EXERCISE BRIEF. What is needed is an exact reproduction of the listing, without its pictures.

RECORDS SUPPLIED.
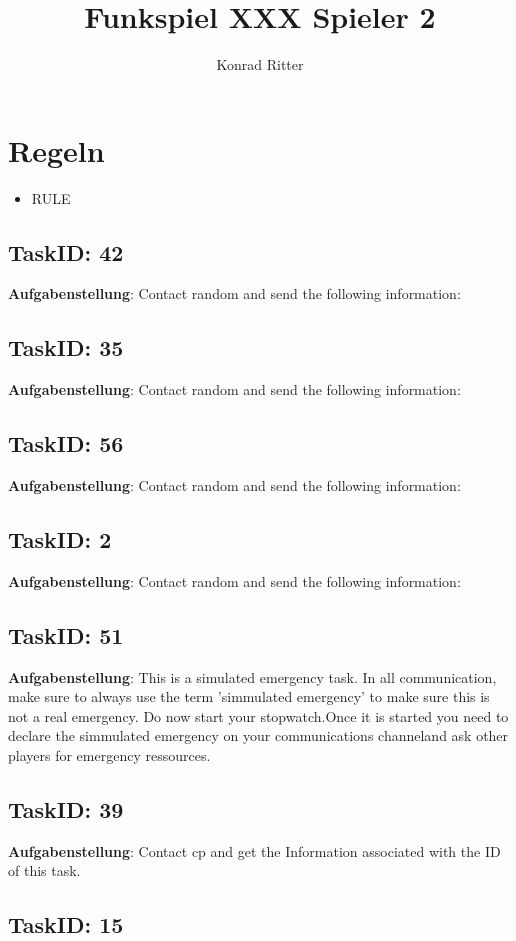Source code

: \documentclass[12pt,a4paper]{scrreprt}
\author{Konrad Ritter}
\title{Funkspiel XXX Spieler 2}
\begin{document}
\maketitle
\section{Regeln}
\begin{itemize}
	\item RULE
\end{itemize}

\subsection{TaskID: 42}
\textbf{Aufgabenstellung}: Contact random and send the following information: \subsection{TaskID: 35}
\textbf{Aufgabenstellung}: Contact random and send the following information: \subsection{TaskID: 56}
\textbf{Aufgabenstellung}: Contact random and send the following information: \subsection{TaskID: 2}
\textbf{Aufgabenstellung}: Contact random and send the following information: \subsection{TaskID: 51}
\textbf{Aufgabenstellung}: This is a simulated emergency task. In all communication, make sure to always use the term 'simmulated emergency' to make sure this is not a real emergency. Do now start your stopwatch.Once it is started you need to declare the simmulated emergency on your communications channeland ask other players for emergency ressources.\subsection{TaskID: 39}
\textbf{Aufgabenstellung}: Contact {cp} and get the Information associated with the ID of this task.\subsection{TaskID: 15}
\end{document}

EXERCISE ANSWER.
Source code

: \documentclass[12pt,a4paper]{scrreprt}
\author{Konrad Ritter}
\title{Funkspiel XXX Spieler 2}
\begin{document}
\maketitle
\section{Regeln}
\begin{itemize}
	\item RULE
\end{itemize}

\subsection{TaskID: 42}
\textbf{Aufgabenstellung}: Contact random and send the following information: \subsection{TaskID: 35}
\textbf{Aufgabenstellung}: Contact random and send the following information: \subsection{TaskID: 56}
\textbf{Aufgabenstellung}: Contact random and send the following information: \subsection{TaskID: 2}
\textbf{Aufgabenstellung}: Contact random and send the following information: \subsection{TaskID: 51}
\textbf{Aufgabenstellung}: This is a simulated emergency task. In all communication, make sure to always use the term 'simmulated emergency' to make sure this is not a real emergency. Do now start your stopwatch.Once it is started you need to declare the simmulated emergency on your communications channeland ask other players for emergency ressources.\subsection{TaskID: 39}
\textbf{Aufgabenstellung}: Contact {cp} and get the Information associated with the ID of this task.\subsection{TaskID: 15}
\end{document}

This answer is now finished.